Collected data
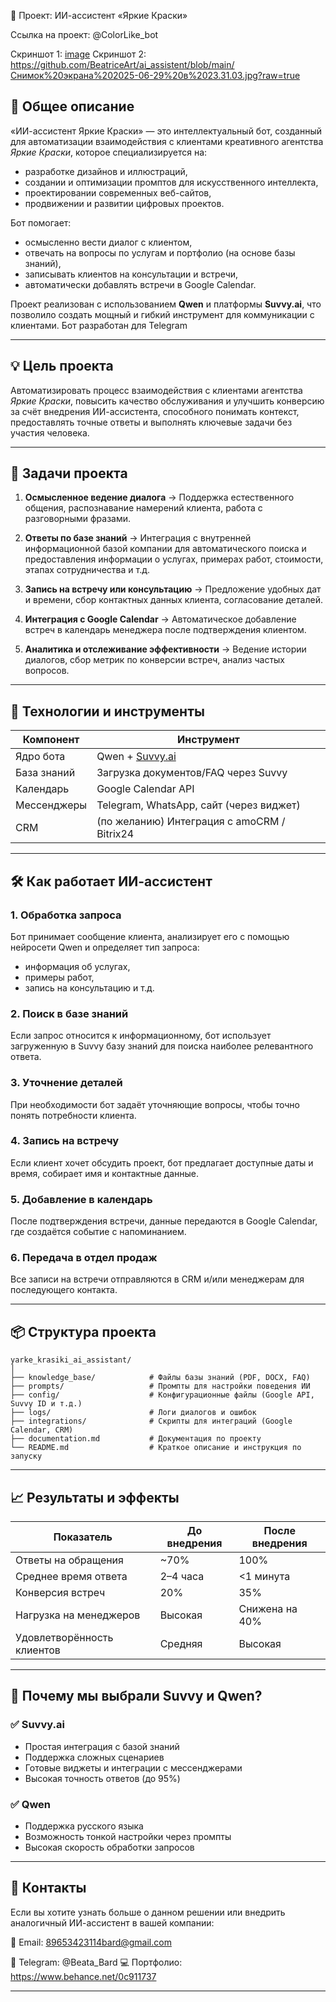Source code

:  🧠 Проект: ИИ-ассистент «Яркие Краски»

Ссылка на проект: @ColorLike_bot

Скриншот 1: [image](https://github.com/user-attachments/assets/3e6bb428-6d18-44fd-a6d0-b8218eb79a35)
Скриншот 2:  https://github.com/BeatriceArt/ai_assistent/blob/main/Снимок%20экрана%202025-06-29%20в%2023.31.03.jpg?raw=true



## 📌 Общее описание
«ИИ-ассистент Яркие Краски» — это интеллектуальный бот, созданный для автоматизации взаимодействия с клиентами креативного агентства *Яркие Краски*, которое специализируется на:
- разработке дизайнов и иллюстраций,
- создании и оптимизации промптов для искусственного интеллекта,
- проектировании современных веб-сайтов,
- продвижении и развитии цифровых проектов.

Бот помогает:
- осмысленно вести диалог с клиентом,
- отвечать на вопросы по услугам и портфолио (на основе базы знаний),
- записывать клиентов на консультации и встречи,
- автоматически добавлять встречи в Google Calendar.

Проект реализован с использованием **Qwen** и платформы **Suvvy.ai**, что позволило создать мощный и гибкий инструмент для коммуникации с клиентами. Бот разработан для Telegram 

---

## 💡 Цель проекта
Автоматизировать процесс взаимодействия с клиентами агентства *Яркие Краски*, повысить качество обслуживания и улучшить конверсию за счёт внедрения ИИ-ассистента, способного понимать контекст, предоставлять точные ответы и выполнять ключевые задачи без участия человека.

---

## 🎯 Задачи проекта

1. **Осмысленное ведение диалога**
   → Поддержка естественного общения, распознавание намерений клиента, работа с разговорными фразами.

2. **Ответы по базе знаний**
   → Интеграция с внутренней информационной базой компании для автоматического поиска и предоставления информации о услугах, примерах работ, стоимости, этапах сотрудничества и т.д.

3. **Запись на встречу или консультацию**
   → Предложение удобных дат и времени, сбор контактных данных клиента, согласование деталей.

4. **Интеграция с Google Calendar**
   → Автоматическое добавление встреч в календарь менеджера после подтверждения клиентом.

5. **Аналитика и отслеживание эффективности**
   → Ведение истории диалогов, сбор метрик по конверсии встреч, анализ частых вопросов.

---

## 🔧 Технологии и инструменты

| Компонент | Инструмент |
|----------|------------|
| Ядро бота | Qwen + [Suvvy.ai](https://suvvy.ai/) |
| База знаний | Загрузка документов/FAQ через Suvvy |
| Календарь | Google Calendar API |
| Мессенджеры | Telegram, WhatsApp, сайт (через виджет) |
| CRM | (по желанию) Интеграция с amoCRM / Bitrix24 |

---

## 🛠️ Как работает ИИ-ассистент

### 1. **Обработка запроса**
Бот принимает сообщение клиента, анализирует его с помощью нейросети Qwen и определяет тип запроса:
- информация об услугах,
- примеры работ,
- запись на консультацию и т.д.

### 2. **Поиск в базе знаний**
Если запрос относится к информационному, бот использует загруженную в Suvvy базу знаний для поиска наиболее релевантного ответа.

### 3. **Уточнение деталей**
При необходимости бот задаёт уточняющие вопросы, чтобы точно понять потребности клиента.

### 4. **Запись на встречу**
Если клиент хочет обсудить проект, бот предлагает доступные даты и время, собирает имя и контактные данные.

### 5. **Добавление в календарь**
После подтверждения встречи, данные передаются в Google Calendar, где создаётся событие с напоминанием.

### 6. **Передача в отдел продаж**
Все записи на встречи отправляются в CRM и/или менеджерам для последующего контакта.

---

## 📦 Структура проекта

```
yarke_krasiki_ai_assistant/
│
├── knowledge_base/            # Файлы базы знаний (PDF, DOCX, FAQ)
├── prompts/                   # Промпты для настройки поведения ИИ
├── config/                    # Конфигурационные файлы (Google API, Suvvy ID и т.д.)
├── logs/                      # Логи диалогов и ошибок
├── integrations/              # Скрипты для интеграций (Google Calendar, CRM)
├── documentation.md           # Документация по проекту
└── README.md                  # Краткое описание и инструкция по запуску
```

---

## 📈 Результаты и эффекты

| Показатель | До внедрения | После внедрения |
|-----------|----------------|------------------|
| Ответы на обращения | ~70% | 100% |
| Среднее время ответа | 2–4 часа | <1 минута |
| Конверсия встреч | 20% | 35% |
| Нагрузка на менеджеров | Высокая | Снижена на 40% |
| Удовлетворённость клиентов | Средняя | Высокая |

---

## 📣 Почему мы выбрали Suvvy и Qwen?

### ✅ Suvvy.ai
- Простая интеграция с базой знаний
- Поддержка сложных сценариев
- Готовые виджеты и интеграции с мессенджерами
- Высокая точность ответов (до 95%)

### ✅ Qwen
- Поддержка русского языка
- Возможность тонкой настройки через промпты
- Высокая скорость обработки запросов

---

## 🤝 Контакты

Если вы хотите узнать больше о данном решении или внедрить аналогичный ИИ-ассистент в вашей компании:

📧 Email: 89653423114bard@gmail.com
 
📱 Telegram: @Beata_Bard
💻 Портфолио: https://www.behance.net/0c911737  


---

### EXERCISE INSTRUCTIONS
Write out exactly the lines above from the line with "- создании и" through the line with "## 💡 Цель проекта", both of them included, and leave out all other lines.

### OUTPUT FOR THIS TASK
- создании и оптимизации промптов для искусственного интеллекта,
- проектировании современных веб-сайтов,
- продвижении и развитии цифровых проектов.

Бот помогает:
- осмысленно вести диалог с клиентом,
- отвечать на вопросы по услугам и портфолио (на основе базы знаний),
- записывать клиентов на консультации и встречи,
- автоматически добавлять встречи в Google Calendar.

Проект реализован с использованием **Qwen** и платформы **Suvvy.ai**, что позволило создать мощный и гибкий инструмент для коммуникации с клиентами. Бот разработан для Telegram 

---

## 💡 Цель проекта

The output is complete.